Harry nickte zustimmend. Daran hatte er noch gar nicht gedacht, dass er nun nicht mehr den gleichen Zauberstab hatte wie Voldemort.
Die restlichen Ferientage vergingen wie im Flug. Harry, Ron und Hermine genossen die warmen Frühlingstage und verbrachten die meiste Zeit auf den Ländereien des Schlosses. Hermine ermahnte die beiden Jungs zwar mehrmals sie müßten sich langsam um ihre Prüfungsvorbereitung kümmern, aber beide hatten keine Lust sich die Ferien durch Lernen verderben zu lassen.
Erst vier Tage nach Ankunft der anderen Lehrer tauchte Snape wieder auf.

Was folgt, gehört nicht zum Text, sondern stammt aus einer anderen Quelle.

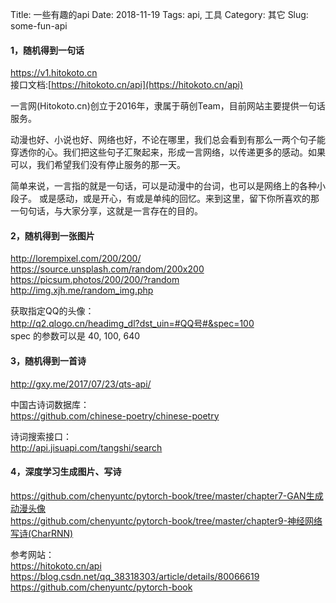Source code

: Title: 一些有趣的api
Date: 2018-11-19
Tags: api, 工具
Category: 其它
Slug: some-fun-api

#### **1，随机得到一句话**
https://v1.hitokoto.cn  
接口文档:[https://hitokoto.cn/api](https://hitokoto.cn/api)

一言网(Hitokoto.cn)创立于2016年，隶属于萌创Team，目前网站主要提供一句话服务。

动漫也好、小说也好、网络也好，不论在哪里，我们总会看到有那么一两个句子能穿透你的心。我们把这些句子汇聚起来，形成一言网络，以传递更多的感动。如果可以，我们希望我们没有停止服务的那一天。

简单来说，一言指的就是一句话，可以是动漫中的台词，也可以是网络上的各种小段子。
或是感动，或是开心，有或是单纯的回忆。来到这里，留下你所喜欢的那一句句话，与大家分享，这就是一言存在的目的。

#### **2，随机得到一张图片**
http://lorempixel.com/200/200/  
https://source.unsplash.com/random/200x200    
https://picsum.photos/200/200/?random  
http://img.xjh.me/random_img.php  

获取指定QQ的头像：  
http://q2.qlogo.cn/headimg_dl?dst_uin=#QQ号#&spec=100  
spec 的参数可以是 40, 100, 640

#### **3，随机得到一首诗**
http://gxy.me/2017/07/23/qts-api/  

中国古诗词数据库：  
https://github.com/chinese-poetry/chinese-poetry  

诗词搜索接口：  
http://api.jisuapi.com/tangshi/search  

#### **4，深度学习生成图片、写诗**
https://github.com/chenyuntc/pytorch-book/tree/master/chapter7-GAN生成动漫头像  
https://github.com/chenyuntc/pytorch-book/tree/master/chapter9-神经网络写诗(CharRNN)  

参考网站：  
https://hitokoto.cn/api  
https://blog.csdn.net/qq_38318303/article/details/80066619  
https://github.com/chenyuntc/pytorch-book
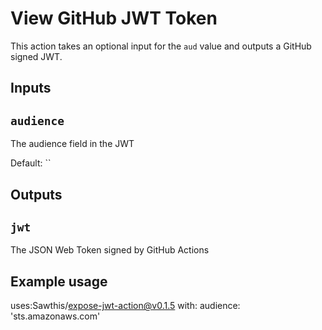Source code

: # View GitHub JWT Token

This action takes an optional input for the `aud` value and outputs a GitHub signed JWT. 

## Inputs

## `audience`

The audience field in the JWT

Default: ``

## Outputs

## `jwt`

The JSON Web Token signed by GitHub Actions

## Example usage

uses:Sawthis/expose-jwt-action@v0.1.5
with:
  audience: 'sts.amazonaws.com'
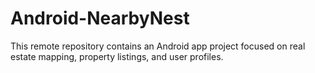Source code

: # Android-NearbyNest
This remote repository contains an Android app project focused on real estate mapping, property listings, and user profiles.
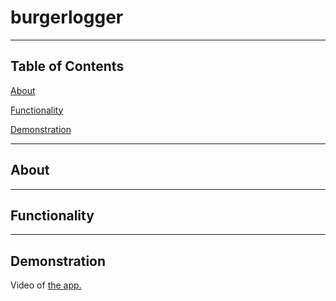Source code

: # burgerlogger

---
## Table of Contents

[About](#about)

[Functionality](#functionality)

[Demonstration](#demonstration)

---

## About

---
## Functionality


--- 
## Demonstration

Video of [the app.](#)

Hermine entdeckte ihn beim Abendessen in der Großen Halle. Er saß zwischen den anderen Lehrern, aß jedoch nichts. Er war noch blasser als normal und er wirkte ausgemergelt und erschöpft. Mit leeren, ausdruckslosen Augen stierte er vor sich hin.
„Was haben die bloß mit ihm angestellt?“, fragte Hermine, und leichte Sorge schwang in ihrer Stimme mit.
„Was kümmerst du dich um Snape?“, fragte Ron sie empört, „geschieht ihm recht, wenn sie ihn ausgequetscht haben. Endlich hat ihn mal einer so behandelt, wie er es verdient.“
Hermine starrte Ron ungläubig an. „Ron, das ist nicht fair, schließlich spioniert er für Dumbledore.“
„Na und, trotzdem hat er es verdient“, beharrte Ron auf seinem Standpunkt.
Harry hielt sich aus dieser Diskussion heraus. Natürlich haßte er Snape noch immer genauso wie früher, vielleicht sogar noch mehr, aber irgendwie, er konnte selbst nicht erklären warum, hatte er ein bißchen Mitleid mit diesem Mann. Er konnte sich nicht daran erinnern Snape jemals in solch einem jämmerlichen Zustand gesehen zu haben. Normalerweise starrte der Lehrer seine Schüler kalt und verächtlich an, doch nun war sein Blick leer, fast wie der von Sirius, kurz nachdem er aus Askaban geflohen war.
Es dauerte mehrere Tage, bis Professor Snape sich von seinem Aufenthalt im Ministerium erholt hatte, doch dann war er wieder genauso kalt und unbarmherzig wie eh und je.
Als der Unterricht nach den Ferien wieder begann erinnerte nichts mehr an den gebrochenen Mann, der er noch vor 2 Wochen gewesen war. Das einzige was sich geändert hatte war der abendliche Unterricht mit Harry. Snape hatte nichts mehr von dem Cruciatus-Fluch erwähnt und Harry hütete sich ihn daran zu erinnern. Einerseits hätte Harry zwar gerne den Gegenfluch vollständig beherrscht, aber andererseits war er auch nicht scharf darauf wieder mit dem Fluch belegt zu werden.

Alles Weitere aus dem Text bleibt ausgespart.